Tribunal Administratif de Marseille — Décision N° TA13-2401865

jeudi 6 novembre 2025

JuridictionTribunal Administratif de Marseille
SectionTribunal Administratif de Marseille
N° DossierTA13-2401865
TypeOrdonnance
RecoursExcès de pouvoir
Avocat requérantZERROUKI

Résumé IA

Le Tribunal administratif de Marseille a été saisi par Mme A... d’une requête en excès de pouvoir visant à enjoindre au préfet des Bouches-du-Rhône de lui attribuer un logement adapté, sous astreinte. Le juge constate que l’intéressée a signé un bail pour un logement correspondant à ses besoins le 26 juin 2024, ce qui a entraîné la radiation de sa demande de logement social. En conséquence, les conclusions à fin d’injonction sont devenues sans objet, et il n’y a plus lieu d’y statuer en application de l’article R. 222-1 du code de justice administrative. Les conclusions accessoires fondées sur les articles L. 761-1 du même code et 37 de la loi du 10 juillet 1991 sont rejetées.

Texte intégral

Vu la procédure suivante :

Par une requête, enregistrée le 23 février 2024, Mme B... A..., représentée par Me Zerrouki, demande au tribunal :

1°) d’enjoindre au préfet des Bouches-du-Rhône de lui attribuer un logement répondant à ses besoins et à ses capacités dans le délai de quinze jours à compter de la notification de la décision à intervenir, sous astreinte de 100 euros par jour de retard ;

2°) de mettre à la charge de l’État la somme de 1 500 euros au titre des articles L. 761-1 du code de justice administrative et 37 de la loi du 10 juillet 1991 relative à l’aide juridique.

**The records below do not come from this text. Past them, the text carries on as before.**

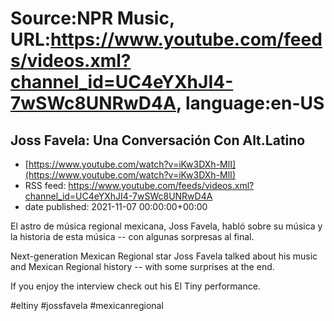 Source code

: # Source:NPR Music, URL:https://www.youtube.com/feeds/videos.xml?channel_id=UC4eYXhJI4-7wSWc8UNRwD4A, language:en-US

## Joss Favela: Una Conversación Con Alt.Latino
 - [https://www.youtube.com/watch?v=iKw3DXh-MlI](https://www.youtube.com/watch?v=iKw3DXh-MlI)
 - RSS feed: https://www.youtube.com/feeds/videos.xml?channel_id=UC4eYXhJI4-7wSWc8UNRwD4A
 - date published: 2021-11-07 00:00:00+00:00

El astro de música regional mexicana, Joss Favela, habló sobre su música y la historia de esta música -- con algunas sorpresas al final.                                                         

Next-generation Mexican Regional star Joss Favela talked about his music and Mexican Regional history -- with some surprises at the end.

If you enjoy the interview check out his El Tiny performance.

#eltiny #jossfavela #mexicanregional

Par un mémoire en défense, enregistré le 29 novembre 2024, le préfet des Bouches-du-Rhône conclut à ce qu’il n’y ait lieu de statuer sur la requête.

Mme A... a été admise au bénéfice de l’aide juridictionnelle partielle par une décision du 28 juin 2024

Vu les autres pièces du dossier.

Vu :
- la loi n° 91-647 du 10 juillet 1991 et le décret n° 2020-1717 du 28 décembre 2020 ;
- le code de justice administrative.

Considérant ce qui suit :

1. Aux termes de l'article R. 222-1 du code de justice administrative : « Les présidents de tribunal administratif (…) les premiers vice-présidents des tribunaux (…) peuvent, par ordonnance : (…) / 3 Constater qu’il n’y a pas lieu de statuer sur une requête ; (...) / 5° Statuer sur les requêtes qui ne présentent plus à juger de questions autres que la condamnation prévue à l’article L. 761-1 ou la charge des dépens (…) ».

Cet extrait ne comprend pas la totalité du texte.